Sunday, 11 February 2018

High-throughput immunopeptidomics

In my PhD I focused on studying the complexity of the immune system at the level of the T cell repeptor. Recently I’ve been getting in to what happens on the other side of the conversation as well; in addition to looking at TCR repertoires I’m increasingly playing with MHC-bound peptide repertoires too.

Immunopeptidomics is a super interesting field, with a great deal of promise, but it’s got a much higher barrier to entry for research groups relative to something like AIRR-seq. Nearly every lab can do PCR, and access to deep-sequencing machines or cores becomes ever cheaper and more commonplace. However not every lab has expertise with fiddly pull downs, while only a tiny fraction can do highly sensitive mass spec. This is why efforts to make immunopeptide data generation and sharing easier should be suitably welcomed.
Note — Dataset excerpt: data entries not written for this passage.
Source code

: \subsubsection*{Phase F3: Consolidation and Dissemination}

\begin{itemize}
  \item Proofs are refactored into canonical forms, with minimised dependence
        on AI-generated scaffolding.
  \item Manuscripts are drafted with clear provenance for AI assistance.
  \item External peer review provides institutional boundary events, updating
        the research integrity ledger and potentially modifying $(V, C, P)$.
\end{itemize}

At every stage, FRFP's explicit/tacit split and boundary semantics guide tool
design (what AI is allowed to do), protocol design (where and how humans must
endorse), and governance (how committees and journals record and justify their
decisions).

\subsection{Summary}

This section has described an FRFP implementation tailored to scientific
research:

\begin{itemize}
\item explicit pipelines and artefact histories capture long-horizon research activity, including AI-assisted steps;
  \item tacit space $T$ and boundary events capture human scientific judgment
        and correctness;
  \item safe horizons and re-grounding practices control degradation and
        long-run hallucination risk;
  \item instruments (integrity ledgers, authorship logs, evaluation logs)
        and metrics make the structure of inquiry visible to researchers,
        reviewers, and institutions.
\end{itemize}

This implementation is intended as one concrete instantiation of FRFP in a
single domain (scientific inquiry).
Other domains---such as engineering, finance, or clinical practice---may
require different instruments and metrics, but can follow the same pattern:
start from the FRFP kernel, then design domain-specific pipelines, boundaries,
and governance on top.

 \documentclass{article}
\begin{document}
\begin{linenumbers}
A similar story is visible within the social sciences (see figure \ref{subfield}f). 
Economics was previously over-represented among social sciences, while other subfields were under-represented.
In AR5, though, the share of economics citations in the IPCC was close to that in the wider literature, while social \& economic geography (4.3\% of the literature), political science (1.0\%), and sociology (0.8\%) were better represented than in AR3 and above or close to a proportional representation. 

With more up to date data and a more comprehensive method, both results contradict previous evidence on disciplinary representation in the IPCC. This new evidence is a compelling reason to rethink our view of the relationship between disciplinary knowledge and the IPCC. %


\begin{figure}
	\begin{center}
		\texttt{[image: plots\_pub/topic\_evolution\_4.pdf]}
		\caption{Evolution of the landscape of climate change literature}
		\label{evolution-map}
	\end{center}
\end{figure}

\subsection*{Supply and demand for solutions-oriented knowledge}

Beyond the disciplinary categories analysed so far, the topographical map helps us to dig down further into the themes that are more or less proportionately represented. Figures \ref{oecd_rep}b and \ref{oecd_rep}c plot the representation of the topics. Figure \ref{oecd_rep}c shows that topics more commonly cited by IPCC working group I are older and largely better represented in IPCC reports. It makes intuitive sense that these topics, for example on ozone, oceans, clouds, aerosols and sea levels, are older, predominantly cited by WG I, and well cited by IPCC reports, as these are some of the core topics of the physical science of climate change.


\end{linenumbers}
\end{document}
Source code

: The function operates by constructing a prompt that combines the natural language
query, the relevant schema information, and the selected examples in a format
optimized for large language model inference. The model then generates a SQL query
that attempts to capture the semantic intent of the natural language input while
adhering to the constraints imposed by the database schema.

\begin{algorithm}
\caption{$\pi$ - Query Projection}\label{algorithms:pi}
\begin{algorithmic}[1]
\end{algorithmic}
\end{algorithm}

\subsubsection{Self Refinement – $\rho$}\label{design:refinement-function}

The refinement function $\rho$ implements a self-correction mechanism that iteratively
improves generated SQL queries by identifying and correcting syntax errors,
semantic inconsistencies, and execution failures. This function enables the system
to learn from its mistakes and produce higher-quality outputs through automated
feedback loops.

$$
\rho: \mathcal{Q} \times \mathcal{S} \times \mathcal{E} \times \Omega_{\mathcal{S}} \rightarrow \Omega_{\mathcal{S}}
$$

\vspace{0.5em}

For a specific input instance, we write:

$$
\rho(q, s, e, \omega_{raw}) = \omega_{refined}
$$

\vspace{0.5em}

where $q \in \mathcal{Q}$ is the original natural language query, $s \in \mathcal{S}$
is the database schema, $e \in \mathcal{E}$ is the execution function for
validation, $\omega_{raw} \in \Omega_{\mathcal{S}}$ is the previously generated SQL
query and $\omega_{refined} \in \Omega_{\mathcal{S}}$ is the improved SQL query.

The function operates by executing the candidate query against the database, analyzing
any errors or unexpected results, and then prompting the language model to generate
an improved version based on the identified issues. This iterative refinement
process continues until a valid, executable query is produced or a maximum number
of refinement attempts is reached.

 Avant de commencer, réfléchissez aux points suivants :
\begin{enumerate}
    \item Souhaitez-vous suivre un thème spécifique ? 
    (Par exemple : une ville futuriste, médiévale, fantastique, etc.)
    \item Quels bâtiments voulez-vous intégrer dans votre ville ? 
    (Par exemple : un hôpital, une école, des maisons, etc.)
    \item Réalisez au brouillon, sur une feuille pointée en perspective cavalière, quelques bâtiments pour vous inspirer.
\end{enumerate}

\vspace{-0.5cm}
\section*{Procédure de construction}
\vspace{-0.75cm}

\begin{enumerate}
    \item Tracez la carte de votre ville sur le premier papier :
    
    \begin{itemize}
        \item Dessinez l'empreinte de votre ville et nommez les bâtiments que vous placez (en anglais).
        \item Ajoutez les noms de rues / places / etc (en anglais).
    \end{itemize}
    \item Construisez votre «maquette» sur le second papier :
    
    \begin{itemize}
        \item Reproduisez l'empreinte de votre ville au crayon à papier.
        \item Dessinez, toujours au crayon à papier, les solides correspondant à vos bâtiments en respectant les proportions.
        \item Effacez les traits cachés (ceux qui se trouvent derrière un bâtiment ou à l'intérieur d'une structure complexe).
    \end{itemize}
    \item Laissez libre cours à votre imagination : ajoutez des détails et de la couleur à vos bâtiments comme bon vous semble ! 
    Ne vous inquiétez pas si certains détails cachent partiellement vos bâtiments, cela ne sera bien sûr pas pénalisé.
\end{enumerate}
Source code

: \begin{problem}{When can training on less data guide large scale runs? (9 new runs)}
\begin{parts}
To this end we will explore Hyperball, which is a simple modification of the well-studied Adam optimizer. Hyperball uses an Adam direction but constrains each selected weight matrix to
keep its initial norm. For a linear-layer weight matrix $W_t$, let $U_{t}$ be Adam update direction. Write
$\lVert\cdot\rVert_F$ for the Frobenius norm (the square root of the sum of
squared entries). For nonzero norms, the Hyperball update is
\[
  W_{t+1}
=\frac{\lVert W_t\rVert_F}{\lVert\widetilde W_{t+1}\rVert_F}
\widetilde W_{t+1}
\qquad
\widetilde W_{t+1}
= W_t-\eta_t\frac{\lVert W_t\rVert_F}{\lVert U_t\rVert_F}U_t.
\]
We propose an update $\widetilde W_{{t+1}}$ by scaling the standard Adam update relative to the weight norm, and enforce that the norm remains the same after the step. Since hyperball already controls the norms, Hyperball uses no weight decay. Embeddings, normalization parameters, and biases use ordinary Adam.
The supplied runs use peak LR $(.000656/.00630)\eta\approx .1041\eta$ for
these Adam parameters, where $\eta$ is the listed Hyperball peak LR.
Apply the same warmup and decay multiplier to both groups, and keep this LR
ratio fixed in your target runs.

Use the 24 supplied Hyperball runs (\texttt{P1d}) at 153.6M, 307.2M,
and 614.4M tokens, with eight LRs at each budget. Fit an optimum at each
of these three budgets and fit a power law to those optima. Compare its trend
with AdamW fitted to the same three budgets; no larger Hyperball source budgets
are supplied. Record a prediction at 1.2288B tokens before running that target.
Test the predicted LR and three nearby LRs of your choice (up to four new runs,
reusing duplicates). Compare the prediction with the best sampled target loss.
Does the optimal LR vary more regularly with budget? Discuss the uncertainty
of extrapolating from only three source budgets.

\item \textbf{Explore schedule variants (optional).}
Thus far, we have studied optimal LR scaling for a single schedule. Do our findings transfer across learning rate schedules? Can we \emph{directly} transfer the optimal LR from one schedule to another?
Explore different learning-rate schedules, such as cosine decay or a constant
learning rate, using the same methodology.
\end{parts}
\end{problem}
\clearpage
One of the groups whose work commendably contributes to both of these efforts is that of Michal Bassani-Sternberg. For sharing, she consistently makes all of her data available (and is seemingly a senior founder and major contributor to the recent SysteMHC Atlas Project), while for generation her papers give clear and thorough technical notes, which aid in reproducibility.

However from the generation perspective this paper (which came out at the end of last year in Mol. Cell Proteomics) describes a protocol which – through application of sensible experimental design – should result in the easier production of immunopeptidomic data, even from more limited samples.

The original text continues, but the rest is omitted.